Another important aspect of plant FRK activity is its inhibition by its own substrate, fructose. Many plant FRKs, including plastidic FRKs, have been reported to be inhibited by fructose concentrations above 1–2 mM, with Ki values of 1–6 mM (Pego and Smeekens, 2000). It appears that FRKs with higher affinities for fructose are usually more susceptible to substrate inhibition than FRKs with lower affinities (Pego and Smeekens, 2000). Because fructose also inhibits the cleavage of sucrose by SUS in a product-inhibition manner, it has been suggested as a mechanism for the regulation of carbohydrate flux into starch synthesis in young tomato fruits (Schaffer and Petreikov, 1997b) and during vascular development (German et al., 2003; Damari-Weissler et al., 2009). Fructose substrate inhibition might also play a role in directing carbon to different metabolic pathways. Because some FRKs are inhibited by high concentrations of fructose and some are not and because FRKs may also differ in their intracellular localization (cytosol or plastids), it is possible that the accumulation of fructose in the cytosol may restrict the allocation of fructose to cytosolic glycolysis, increasing the availability of fructose for plastidic metabolic pathways such as glycolysis in the organelle, the oxidative pentose phosphate pathway, starch synthesis, and the shikimate pathway (Figure 1; Stein et al., 2016, 2017a).

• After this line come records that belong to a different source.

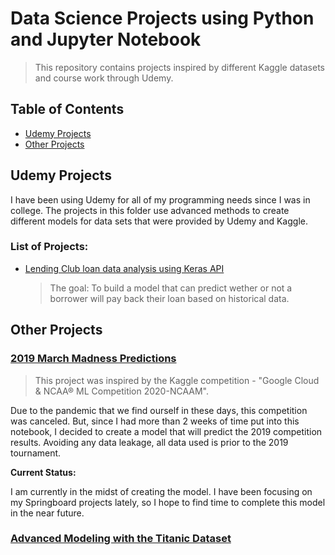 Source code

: # Data Science Projects using Python and Jupyter Notebook
> This repository contains projects inspired by different Kaggle datasets and course work through Udemy.

## Table of Contents
   - [Udemy Projects](#udemy-projects)
   - [Other Projects](#2019-march-madness-predictions)

## Udemy Projects

I have been using Udemy for all of my programming needs since I was in college. The projects in this folder use advanced methods to create different models for data sets that were provided by Udemy and Kaggle.

### List of Projects:
   - [Lending Club loan data analysis using Keras API](https://github.com/samdomeier/Data-Science-Projects/blob/master/Udemy_projects/LendingClub_loan_analysis_Keras_API.ipynb)
      > The goal: To build a model that can predict wether or not a borrower will pay back their loan based on historical data.

## Other Projects

### [2019 March Madness Predictions](https://github.com/samdomeier/Data-Science-Projects/blob/master/MarchMadness_2019_predictions.ipynb)
> This project was inspired by the Kaggle competition - "Google Cloud & NCAA® ML Competition 2020-NCAAM".

Due to the pandemic that we find ourself in these days, this competition was canceled. But, since I had more than 2 weeks of time put into this notebook, I decided to create a model that will predict the 2019 competition results. Avoiding any data leakage, all data used is prior to the 2019 tournament.

**Current Status:**

I am currently in the midst of creating the model. I have been focusing on my Springboard projects lately, so I hope to find time to complete this model in the near future.

### [Advanced Modeling with the Titanic Dataset](https://github.com/samdomeier/Data-Science-Projects/blob/master/Titanic%20Kaggle%20Data%20Project.ipynb)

Subcellular Localization of Plant FRKs

The subcellular localization of FRKs has not been thoroughly investigated and data regarding the compartmentalization of the enzyme are scarce. The results of fractionation by differential centrifugation and a sucrose density gradient indicate that, in pea (Pisum sativum) stems, FRK activity is located exclusively in the cytosol (Tanner et al., 1983), whereas a biochemical study of plastids isolated from spinach suggested that this enzyme is found in plastids (Schnarrenberger, 1990).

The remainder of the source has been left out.